Kidney Disease Education Starts with Practitioner Self-Care
National Kidney Month, which kicked off with the World Kidney Day (WKD) “Kidney Health for All” campaign, is the perfect time for dialysis technicians and other healthcare practitioners to engage in some self-care, with a focus on kidney health.
Here are some self-care ideas that you can also implement with patients at your facility to help bridge the kidney disease education gap.
6 Self-Care Tips to Support Your Kidney Health and Your Practice
1. Look for Unusual Opportunities to Exercise
You don’t need to wear special clothing or use equipment to exercise, nor do you need large chunks of time. If you have a few minutes, try running up and down the stairs, doing squats or stretching. A few minutes here and there can really add up throughout the course of the day.
2. Break Unhealthy Habits
Unwinding with alcohol or a cigarette are typical go-to’s for those with high-stress jobs, but these habits contribute to unhealthy kidneys. It’s easier to educate patients about kidney care, including breaking bad habits, with personal experience.
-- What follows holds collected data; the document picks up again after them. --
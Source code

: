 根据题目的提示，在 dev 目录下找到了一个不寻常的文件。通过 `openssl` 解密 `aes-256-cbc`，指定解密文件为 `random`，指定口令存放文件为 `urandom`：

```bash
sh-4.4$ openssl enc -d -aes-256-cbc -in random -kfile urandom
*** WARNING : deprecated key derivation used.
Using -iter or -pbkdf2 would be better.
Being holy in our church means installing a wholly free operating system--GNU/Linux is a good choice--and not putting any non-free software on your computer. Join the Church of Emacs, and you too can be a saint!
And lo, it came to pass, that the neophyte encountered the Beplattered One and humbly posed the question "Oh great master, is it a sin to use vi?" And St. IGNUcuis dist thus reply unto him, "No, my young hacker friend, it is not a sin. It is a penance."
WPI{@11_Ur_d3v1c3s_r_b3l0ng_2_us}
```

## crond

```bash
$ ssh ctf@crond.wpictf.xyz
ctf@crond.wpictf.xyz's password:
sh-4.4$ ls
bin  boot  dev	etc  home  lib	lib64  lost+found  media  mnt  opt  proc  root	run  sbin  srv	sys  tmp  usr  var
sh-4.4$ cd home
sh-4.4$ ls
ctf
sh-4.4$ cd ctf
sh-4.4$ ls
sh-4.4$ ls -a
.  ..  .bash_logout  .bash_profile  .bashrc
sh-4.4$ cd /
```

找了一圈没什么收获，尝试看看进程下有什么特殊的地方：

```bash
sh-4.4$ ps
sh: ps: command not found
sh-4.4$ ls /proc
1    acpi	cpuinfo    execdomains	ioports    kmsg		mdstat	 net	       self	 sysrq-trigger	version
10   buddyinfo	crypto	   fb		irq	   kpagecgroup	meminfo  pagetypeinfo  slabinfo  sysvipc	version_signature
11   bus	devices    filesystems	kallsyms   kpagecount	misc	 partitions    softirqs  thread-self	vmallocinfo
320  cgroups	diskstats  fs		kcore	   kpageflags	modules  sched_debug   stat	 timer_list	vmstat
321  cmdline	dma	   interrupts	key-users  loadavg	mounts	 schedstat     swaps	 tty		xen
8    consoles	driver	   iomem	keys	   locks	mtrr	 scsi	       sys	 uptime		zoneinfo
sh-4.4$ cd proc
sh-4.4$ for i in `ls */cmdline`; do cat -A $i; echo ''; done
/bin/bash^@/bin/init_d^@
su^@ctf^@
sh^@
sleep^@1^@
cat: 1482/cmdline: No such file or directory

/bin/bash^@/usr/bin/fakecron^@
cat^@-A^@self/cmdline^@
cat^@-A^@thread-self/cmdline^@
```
If your facility doesn't have a smoking cessation program, see if you can start one. Try limiting alcohol consumption to a drink or two on the weekends with friends or family as opposed to a stress reliever after work.
3. Make Simple Dietary Changes
Cutting out sodas or adding more greens to your diet can make a huge difference. Opt for small changes over time and keep them simple.
One of the first ingredients to tackle is sugar, which creates inflammation in the body, raises blood sugar levels, and makes the kidneys work harder. You know this, but it’s easy to grab a granola bar or protein bar when you’re on the go. They’re convenient, but they’re also high in sugar. Instead of pre-packaged snacks, opt for non-processed foods. An apple with a small handful of nuts or plain yogurt with a teaspoon of honey are naturally sweet, satisfying snacks.
Keep your kidneys healthy by staying hydrated. It’s easy to forget to drink water when working a heavy schedule, so keep a large, refillable water bottle with you whenever you can. That way, you can see how much water you’re drinking (or not) each day.
4. Learn Mindfulness for Stress Management
Mindful Based Stress Reduction (MBSR) is the most researched mindfulness training available, which is why so many health practitioners become certified in this approach. You can take the eight-week course for your own benefit or continue to become a certified practitioner. Any mindfulness tips you learn can benefit both your own health and that of your patients when you pass on your knowledge.
5. Get Adequate Sleep
It’s much easier to manage stress and make healthy choices when you are well-rested. Having a nightly routine trains your mind and body that it’s time to power down. Avoid being close up to screens or bright lights as the evening winds down. Bright lights in the evening disrupt melatonin production and therefore make it harder to fall asleep and stay asleep.
Go to bed at the same time every night, if possible, and preferably before 10 p.m. If your schedule permits it, wake up at the same time every morning. If your schedule is prone to change drastically, a five to ten minute power nap in the middle of the day can work wonders.
6. To Measure is to Know.
When did you last check your blood pressure? Fasting blood glucose? We know that diabetes puts a toll on the kidneys. Managing our blood sugar levels is much easier when we measure it regularly. Make sure your patients know how to track and understand these measurements.
Implement Kidney Education at Your Clinic
Consider hiring a health coach to provide group workshops and support groups for both practitioners and patients. You can also start walking and running groups to build camaraderie and accountability. It’s easier for everyone to stay on track when they have peer support.